Due to budgetary constraints Cozzi decided to set the film on Earth, although retaining the ideas of the alien eggs and a large creature from Scott's film, and wrote a script called Alien Arrives on Earth. Producer Claudio Mancini wanted to use the name Contamination, which had been the working title for an aborted film he had been developing based on the Jane Fonda film The China Syndrome. The name was changed against Cozzi's wishes, with the producer also insisting that Cozzi develop more James Bond-style elements rather than his science fiction theme.

The film's production offices were in the same building as those used by the makers of Zombi 2 and, impressed by the profits that film had made, Cozzi decided to try to hire the same cast members, although ultimately Ian McCulloch was the only actor to work on Contamination. Cozzi wanted to use Caroline Munro (who had been featured in Starcrash) as Colonel Holmes but once again the producer overruled him and hired Canadian actress Louise Marleau instead.

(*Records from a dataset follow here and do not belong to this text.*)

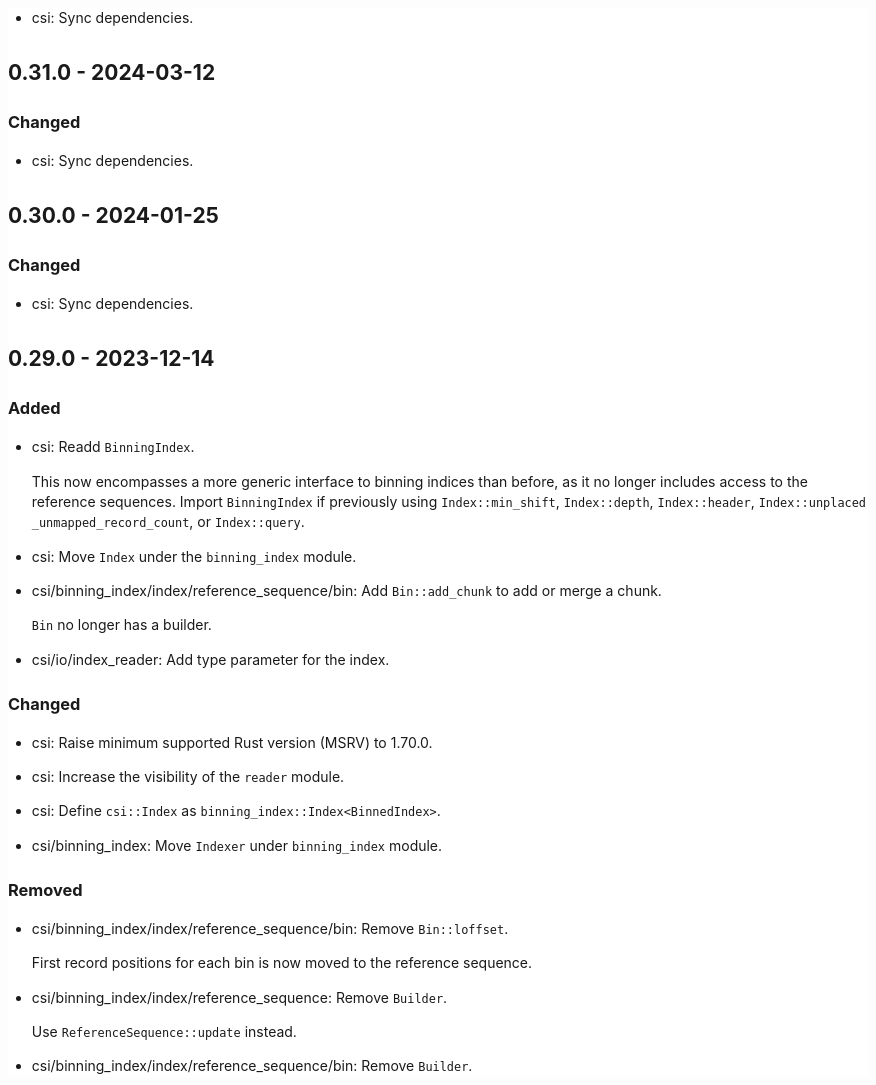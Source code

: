   * csi: Sync dependencies.

## 0.31.0 - 2024-03-12

### Changed

  * csi: Sync dependencies.

## 0.30.0 - 2024-01-25

### Changed

  * csi: Sync dependencies.

## 0.29.0 - 2023-12-14

### Added

  * csi: Readd `BinningIndex`.

    This now encompasses a more generic interface to binning indices than
    before, as it no longer includes access to the reference sequences. Import
    `BinningIndex` if previously using `Index::min_shift`, `Index::depth`,
    `Index::header`, `Index::unplaced_unmapped_record_count`, or
    `Index::query`.

  * csi: Move `Index` under the `binning_index` module.

  * csi/binning_index/index/reference_sequence/bin: Add `Bin::add_chunk` to add
    or merge a chunk.

    `Bin` no longer has a builder.

  * csi/io/index_reader: Add type parameter for the index.

### Changed

  * csi: Raise minimum supported Rust version (MSRV) to 1.70.0.

  * csi: Increase the visibility of the `reader` module.

  * csi: Define `csi::Index` as `binning_index::Index<BinnedIndex>`.

  * csi/binning_index: Move `Indexer` under `binning_index` module.

### Removed

  * csi/binning_index/index/reference_sequence/bin: Remove `Bin::loffset`.

    First record positions for each bin is now moved to the reference sequence.

  * csi/binning_index/index/reference_sequence: Remove `Builder`.

    Use `ReferenceSequence::update` instead.

  * csi/binning_index/index/reference_sequence/bin: Remove `Builder`.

Contamination was shot in eight weeks between 14 January and 4 March 1980. The film schedule included three weeks in Rome and then a further two weeks split between location shooting in New York City, Florida and Colombia. Cozzi had wanted to use animation or stop motion photography to realise the alien cyclops at the film's climax but was once again overruled by the producer, and an animatronic version was constructed instead. Cozzi subsequently claimed that this creature failed to work properly and would barely move, so he had to use rapid jump cuts to hide the fact that it was being pulled about by stagehands.

== Release ==
Contamination premiered in Bologna on 2 August 1980. It was distributed in Italy by P.A.C.. It was released in West Germany on 5 September, where it was distributed by Residenz-Film.

=== Home media ===
The BBFC classified the uncut version with a 15 certificate. It was released on home video in the United States under the titles Alien Contamination and Toxic Spawn, which are both heavily edited. Cozzi later revealed that Cannon Films, the film's North American distributor, had changed the name to Alien Contamination in order to capitalize on the popularity of Ridley Scott's Alien (1979). It is now available in the US in an unedited version which has been released on DVD.

Arrow Video released the film uncut on Blu-Ray in 2015. The uncut version runs 95 minutes.

== Critical reception ==

Contamination received generally negative reviews. On the review aggregator website Rotten Tomatoes, 40% of 5 critics’ reviews are positive.

In a contemporary review, Variety referred to the film as a "routine tale" that was a poorly written horror film that did not hide its Italian origins with "silly English dialog" and "poor dubbing" being its giveaways.

From retrospective reviews, Kim Newman (Monthly Film Bulletin) stated that the films combination of "splattery violence", "James Bond spy thriller", and "monster-filled s-f" was "at times uneasy, but Cozzi carries it off with sufficient bravura to paper over the cracks" and that "If the film relies on familiar images...it at least has a class, very loud score by Dario Argento's usual collaborators, The Goblins, to punch up the frissons." Mike Long (DVD Talk) stated that while Contamination "makes good use of the ideas that it's stolen, at heart it is simply another boring Euro-horror film."